Eugenio Montale (Genova, 12 ottobre 1896 – Milano, 12 settembre 1981) è stato un poeta, traduttore, scrittore, filosofo, giornalista, critico letterario, critico musicale e politico italiano.
Nel 1967 viene nominato senatore a vita e nel 1975 riceve il premio Nobel per la letteratura.
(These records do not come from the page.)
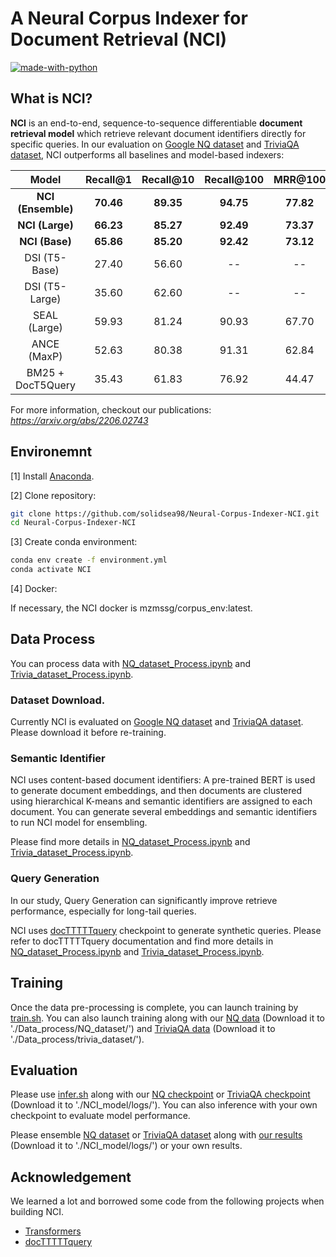 # A Neural Corpus Indexer for Document Retrieval (NCI)

[![made-with-python](https://img.shields.io/badge/Made%20with-Python3-1f425f.svg?color=purple)](https://www.python.org/)

## What is NCI?

**NCI** is an end-to-end, sequence-to-sequence differentiable **document retrieval model** which retrieve relevant document identifiers directly for specific queries. In our evaluation on [Google NQ dataset](https://ai.google.com/research/NaturalQuestions/) and [TriviaQA dataset](https://nlp.cs.washington.edu/triviaqa/), NCI outperforms all baselines and model-based indexers:

| Model | Recall@1 | Recall@10 | Recall@100 | MRR@100 |
|:-------:|:--------:|:-----:|:-----:|:-------:|
| **NCI (Ensemble)** | **70.46** | **89.35** | **94.75** | **77.82** |
| **NCI (Large)** | **66.23** | **85.27** | **92.49** | **73.37** |
| **NCI (Base)** | **65.86** | **85.20** | **92.42** | **73.12** |
| DSI (T5-Base) | 27.40 | 56.60 | -- | -- |
| DSI (T5-Large) | 35.60 | 62.60 | -- | -- |
| SEAL (Large) | 59.93 | 81.24 | 90.93 | 67.70 |
| ANCE (MaxP) | 52.63 | 80.38 | 91.31 | 62.84 |
| BM25 + DocT5Query | 35.43 | 61.83 | 76.92 | 44.47 |

For more information, checkout our publications: 
*https://arxiv.org/abs/2206.02743*

<!-- Cite as below if you find this repository is helpful to your project:

```
Wang Y, Hou Y, Wang H, et al. A Neural Corpus Indexer for Document Retrieval[J]. arXiv preprint arXiv:2206.02743, 2022.
``` -->

## Environemnt
[1] Install [Anaconda](https://www.anaconda.com/download).

[2] Clone repository:

```bash
git clone https://github.com/solidsea98/Neural-Corpus-Indexer-NCI.git
cd Neural-Corpus-Indexer-NCI
```

[3] Create conda environment:

```bash
conda env create -f environment.yml
conda activate NCI
```
[4] Docker:

If necessary, the NCI docker is mzmssg/corpus_env:latest.

## Data Process

You can process data with [NQ_dataset_Process.ipynb](./Data_process/NQ_dataset/NQ_dataset_Process.ipynb) and [Trivia_dataset_Process.ipynb](./Data_process/trivia_dataset/Trivia_dataset_Process.ipynb).

### Dataset Download.

Currently NCI is evaluated on [Google NQ dataset](https://ai.google.com/research/NaturalQuestions) and [TriviaQA dataset](https://nlp.cs.washington.edu/triviaqa/data/triviaqa-rc.tar.gz). Please download it before re-training.


### Semantic Identifier

NCI uses content-based document identifiers: A pre-trained BERT is used to generate document embeddings, and then documents are clustered using hierarchical K-means and semantic identifiers are assigned to each document. You can generate several embeddings and semantic identifiers to run NCI model for ensembling.

Please find more details in [NQ_dataset_Process.ipynb](./Data_process/NQ_dataset/NQ_dataset_Process.ipynb) and [Trivia_dataset_Process.ipynb](./Data_process/trivia_dataset/Trivia_dataset_Process.ipynb).


### Query Generation

In our study, Query Generation can significantly improve retrieve performance, especially for long-tail queries.

NCI uses [docTTTTTquery](https://github.com/castorini/docTTTTTquery) checkpoint to generate synthetic queries. Please refer to docTTTTTquery documentation and find more details in [NQ_dataset_Process.ipynb](./Data_process/NQ_dataset/NQ_dataset_Process.ipynb) and [Trivia_dataset_Process.ipynb](./Data_process/trivia_dataset/Trivia_dataset_Process.ipynb).


## Training

Once the data pre-processing is complete, you can launch training by [train.sh](./NCI_model/train.sh). You can also launch training along with our [NQ data](https://drive.google.com/drive/folders/1epfUw4yQjAtqnZTQDLAUOwTJg-YMCGdD?usp=sharing) (Download it to './Data_process/NQ_dataset/') and [TriviaQA data](https://drive.google.com/drive/folders/1_abDsHRUQabwDmBM7sk_NyMuia5X_VMK?usp=sharing) (Download it to './Data_process/trivia_dataset/').


## Evaluation
Please use [infer.sh](./NCI_model/infer.sh) along with our [NQ checkpoint](https://drive.google.com/file/d/1SITW9d7XLai6wSvu_f_8AYz38c7FQOBB/view?usp=sharing) or [TriviaQA checkpoint](https://drive.google.com/file/d/1XCA-XMDIZAZnlqecZrXzurKoZe7CzQhO/view?usp=sharing) (Download it to './NCI_model/logs/'). You can also inference with your own checkpoint to evaluate model performance.

Please ensemble [NQ dataset](./NCI_model/ensemble_NQ.ipynb) or [TriviaQA dataset](./NCI_model/ensemble_trivia.ipynb) along with [our results](https://drive.google.com/drive/folders/14TN0lEKHMh5eB5CBTWUp8SSwggiRXex3?usp=sharing) (Download it to './NCI_model/logs/') or your own results.


## Acknowledgement

We learned a lot and borrowed some code from the following projects when building NCI.
- [Transformers](https://github.com/huggingface/transformers)
- [docTTTTTquery](https://github.com/castorini/docTTTTTquery)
Muore nel 1981.

«QUALCHE STORTA SILLABA»

Non chiederci la parola che squadri da ogni lato
l’animo nostro informe, e a lettere di fuoco
lo dichiari e risplenda come un croco
perduto in mezzo a un polveroso prato.

Ah l’uomo che se ne va sicuro,
agli altri ed a se stesso amico,
e l’ombra sua non cura che la canicola
stampa sopra uno scalcinato muro!

Non domandarci la formula che mondi possa aprirti,
sì qualche storta sillaba e secca come un ramo.
Codesto solo oggi possiamo dirti,
ciò che non siamo, ciò che non vogliamo.

*In questi meravigliosi versi, il grande poeta riflette sul significato della poesia… non è un’illuminazione per chi legge o voler insegnare verità assolute, nessuno lo può fare perché nessuno conosce il vero senso della vita, ma proprio nella poesia si possono celare quei limiti e quei dubbi che ognuno ha.